My year-round work with Heron Tree is in PR/social media. I post on our Facebook page twice a week to help promote each newly published poem, and I work with outlets like New Pages and the CRWROPPS-listserv to promote our reading periods.

This week, I fulfilled another role. We publish our print edition in the early fall, collecting poems published on a roughly academic year calendar (2014 - 2015 this go-round). I spent a few days reading and re-reading all of the poems that will make up our third edition, and I "ordered" the poems into a rough draft. Next week, we three editors will meet to iron out what will become our latest print annual.

** Blurbing
In the past few weeks, I've been working on a blurb. Whenever I'm able, I try to say "yes" when asked to blurb a collection, perhaps out of a sense of paying it forward for all those who blurbed my work. When setting out to write a few sentences that will capture the essence of a collection, I read the work twice. On the first round, I read the book, cover to cover, rather quickly, only stopping to jot down big-picture themes. Next, and after at least a day has passed, I read much more slowly, often over several days, sinking into each poem with an eye for lines that stand out as representative of the larger themes.
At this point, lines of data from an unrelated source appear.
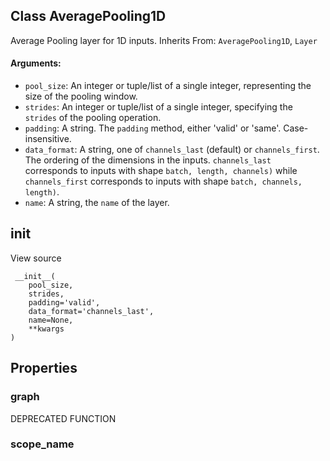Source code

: ## Class AveragePooling1D
Average Pooling layer for 1D inputs.
Inherits From: `AveragePooling1D`, `Layer`
#### Arguments:
- `pool_size`: An integer or tuple/list of a single integer, representing the size of the pooling window.
- `strides`: An integer or tuple/list of a single integer, specifying the `strides` of the pooling operation.
- `padding`: A string. The `padding` method, either 'valid' or 'same'. Case-insensitive.
- `data_format`: A string, one of `channels_last` (default) or `channels_first`. The ordering of the dimensions in the inputs. `channels_last` corresponds to inputs with shape `batch, length, channels)` while `channels_first` corresponds to inputs with shape `batch, channels, length)`.
- `name`: A string, the `name` of the layer.
## __init__
View source

```
 __init__(
    pool_size,
    strides,
    padding='valid',
    data_format='channels_last',
    name=None,
    **kwargs
)
```
## Properties
### graph
DEPRECATED FUNCTION
### scope_name
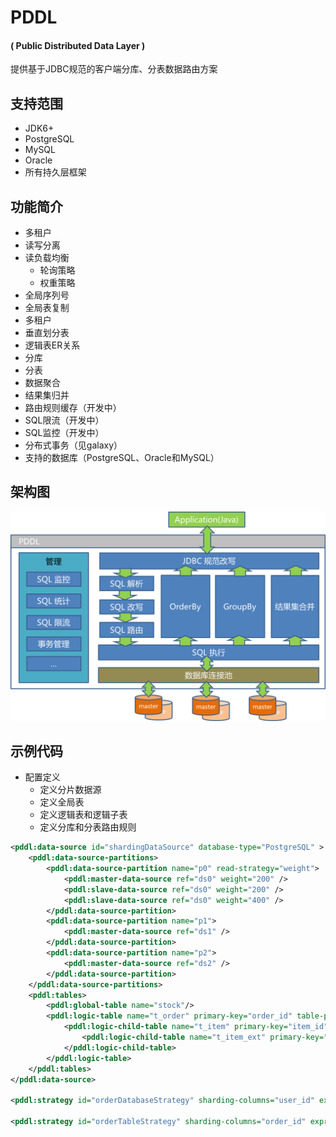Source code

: # PDDL
#### ( Public Distributed Data Layer )

提供基于JDBC规范的客户端分库、分表数据路由方案

## 支持范围
* JDK6+
* PostgreSQL
* MySQL
* Oracle
* 所有持久层框架

## 功能简介

* 多租户
* 读写分离
* 读负载均衡
	* 轮询策略
	* 权重策略
* 全局序列号
* 全局表复制
* 多租户
* 垂直划分表
* 逻辑表ER关系
* 分库
* 分表
* 数据聚合
* 结果集归并 
* 路由规则缓存（开发中）
* SQL限流（开发中）
* SQL监控（开发中）
* 分布式事务（见galaxy）
* 支持的数据库（PostgreSQL、Oracle和MySQL）

## 架构图
![PDDL Architecture](pddl-doc/images/architecture.png)

## 示例代码

* 配置定义
	* 定义分片数据源
	* 定义全局表
	* 定义逻辑表和逻辑子表
	* 定义分库和分表路由规则

```xml
<pddl:data-source id="shardingDataSource" database-type="PostgreSQL" >
	<pddl:data-source-partitions>
		<pddl:data-source-partition name="p0" read-strategy="weight">
			<pddl:master-data-source ref="ds0" weight="200" />
			<pddl:slave-data-source ref="ds0" weight="200" />
			<pddl:slave-data-source ref="ds0" weight="400" />
		</pddl:data-source-partition>
		<pddl:data-source-partition name="p1">
			<pddl:master-data-source ref="ds1" />
		</pddl:data-source-partition>
		<pddl:data-source-partition name="p2">
			<pddl:master-data-source ref="ds2" />
		</pddl:data-source-partition>
	</pddl:data-source-partitions>
	<pddl:tables>
		<pddl:global-table name="stock"/>
		<pddl:logic-table name="t_order" primary-key="order_id" table-postfixes="_0,_1,_2" database-strategy="orderDatabaseStrategy" table-strategy="orderTableStrategy">
			<pddl:logic-child-table name="t_item" primary-key="item_id" foreign-key="order_id">
				<pddl:logic-child-table name="t_item_ext" primary-key="ext_id" foreign-key="item_id"/>
			</pddl:logic-child-table>
		</pddl:logic-table>
	</pddl:tables>
</pddl:data-source>

<pddl:strategy id="orderDatabaseStrategy" sharding-columns="user_id" expression="p${user_id.intValue() % 3}"/>

<pddl:strategy id="orderTableStrategy" sharding-columns="order_id" expression="_${order_id.intValue() % 3}"/>

```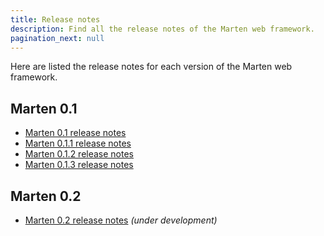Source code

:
 ```yaml
---
title: Release notes
description: Find all the release notes of the Marten web framework.
pagination_next: null
---
```


Here are listed the release notes for each version of the Marten web framework.

## Marten 0.1

* [Marten 0.1 release notes](./release-notes/0.1)
* [Marten 0.1.1 release notes](./release-notes/0.1.1)
* [Marten 0.1.2 release notes](./release-notes/0.1.2)
* [Marten 0.1.3 release notes](./release-notes/0.1.3)

## Marten 0.2

* [Marten 0.2 release notes](./release-notes/0.2) _(under development)_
I dog ear these poems, and when I'm finished with the second read, I turn to writing the blurb, where I incorporate the themes with specific quotes to support my claims. Finally, I send the draft to the poet and ask for any revision suggestions. I'm serious. I don't ever want to misrepresent a collection or fail to capture a theme the poet thought necessary for future readers. I'm also fully aware that the press might cut my blurb at any time. This is life.

Being asked to write a blurb is an honor, and a gift, as I get to read a book well before its publication date. This most recent work has been with John McCarthy's Ghost County, slated for publication by Midwestern Gothic Press in 2016.  Y'all can just add this title to your "to-read" list now, FYI.

** Conference follow-up
In June, I attended the North American Review Bicentennial Conference at the University of Northern Iowa. That conference was two and a half days of non-stop poetry & writing extravaganza. I attended several remarkable panels on creative writing pedagogy, as well as getting to hear some wonderful readings. While in attendance, I was my normal, frantic note-taker self, filling up page after page of my journal.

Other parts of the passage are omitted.